» Information
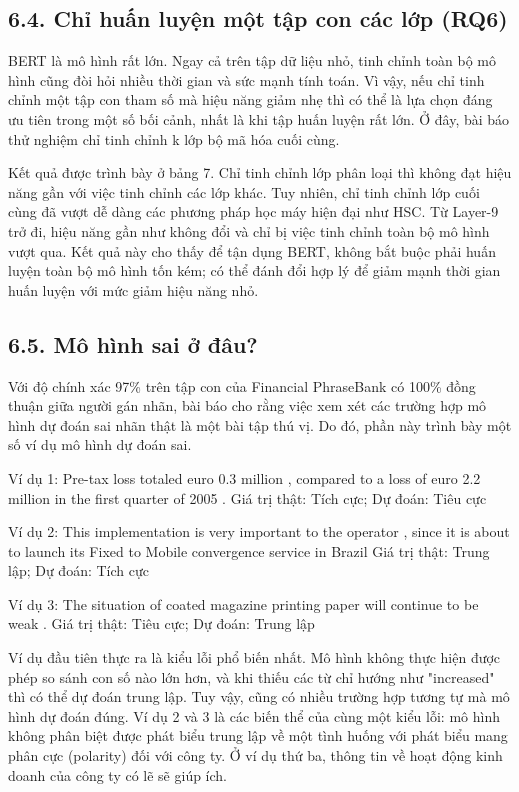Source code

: \subsection{6.4. Chỉ huấn luyện một tập con các lớp (RQ6)}

BERT là mô hình rất lớn. Ngay cả trên tập dữ liệu nhỏ, tinh chỉnh toàn bộ mô hình cũng đòi hỏi nhiều thời gian và sức mạnh tính toán. Vì vậy, nếu chỉ tinh chỉnh một tập con tham số mà hiệu năng giảm nhẹ thì có thể là lựa chọn đáng ưu tiên trong một số bối cảnh, nhất là khi tập huấn luyện rất lớn. Ở đây, bài báo thử nghiệm chỉ tinh chỉnh k lớp bộ mã hóa cuối cùng.

Kết quả được trình bày ở bảng 7. Chỉ tinh chỉnh lớp phân loại thì không đạt hiệu năng gần với việc tinh chỉnh các lớp khác. Tuy nhiên, chỉ tinh chỉnh lớp cuối cùng đã vượt dễ dàng các phương pháp học máy hiện đại như HSC. Từ Layer-9 trở đi, hiệu năng gần như không đổi và chỉ bị việc tinh chỉnh toàn bộ mô hình vượt qua. Kết quả này cho thấy để tận dụng BERT, không bắt buộc phải huấn luyện toàn bộ mô hình tốn kém; có thể đánh đổi hợp lý để giảm mạnh thời gian huấn luyện với mức giảm hiệu năng nhỏ.

\subsection{6.5. Mô hình sai ở đâu?}

Với độ chính xác 97\% trên tập con của Financial PhraseBank có 100\% đồng thuận giữa người gán nhãn, bài báo cho rằng việc xem xét các trường hợp mô hình dự đoán sai nhãn thật là một bài tập thú vị. Do đó, phần này trình bày một số ví dụ mô hình dự đoán sai.

Ví dụ 1: Pre-tax loss totaled euro 0.3 million , compared to a loss of euro 2.2 million in the first quarter of 2005 . Giá trị thật: Tích cực; Dự đoán: Tiêu cực

Ví dụ 2: This implementation is very important to the operator , since it is about to launch its Fixed to Mobile convergence service in Brazil Giá trị thật: Trung lập; Dự đoán: Tích cực

Ví dụ 3: The situation of coated magazine printing paper will continue to be weak . Giá trị thật: Tiêu cực; Dự đoán: Trung lập

Ví dụ đầu tiên thực ra là kiểu lỗi phổ biến nhất. Mô hình không thực hiện được phép so sánh con số nào lớn hơn, và khi thiếu các từ chỉ hướng như "increased" thì có thể dự đoán trung lập. Tuy vậy, cũng có nhiều trường hợp tương tự mà mô hình dự đoán đúng. Ví dụ 2 và 3 là các biến thể của cùng một kiểu lỗi: mô hình không phân biệt được phát biểu trung lập về một tình huống với phát biểu mang phân cực (polarity) đối với công ty. Ở ví dụ thứ ba, thông tin về hoạt động kinh doanh của công ty có lẽ sẽ giúp ích.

» Task statement
The expected output is an exact copy of the lines from the top of the data above through the line containing "BERT là mô hình", both included, with every picture omitted.

» Output of the task
Source code

: \subsection{6.4. Chỉ huấn luyện một tập con các lớp (RQ6)}

BERT là mô hình rất lớn. Ngay cả trên tập dữ liệu nhỏ, tinh chỉnh toàn bộ mô hình cũng đòi hỏi nhiều thời gian và sức mạnh tính toán. Vì vậy, nếu chỉ tinh chỉnh một tập con tham số mà hiệu năng giảm nhẹ thì có thể là lựa chọn đáng ưu tiên trong một số bối cảnh, nhất là khi tập huấn luyện rất lớn. Ở đây, bài báo thử nghiệm chỉ tinh chỉnh k lớp bộ mã hóa cuối cùng.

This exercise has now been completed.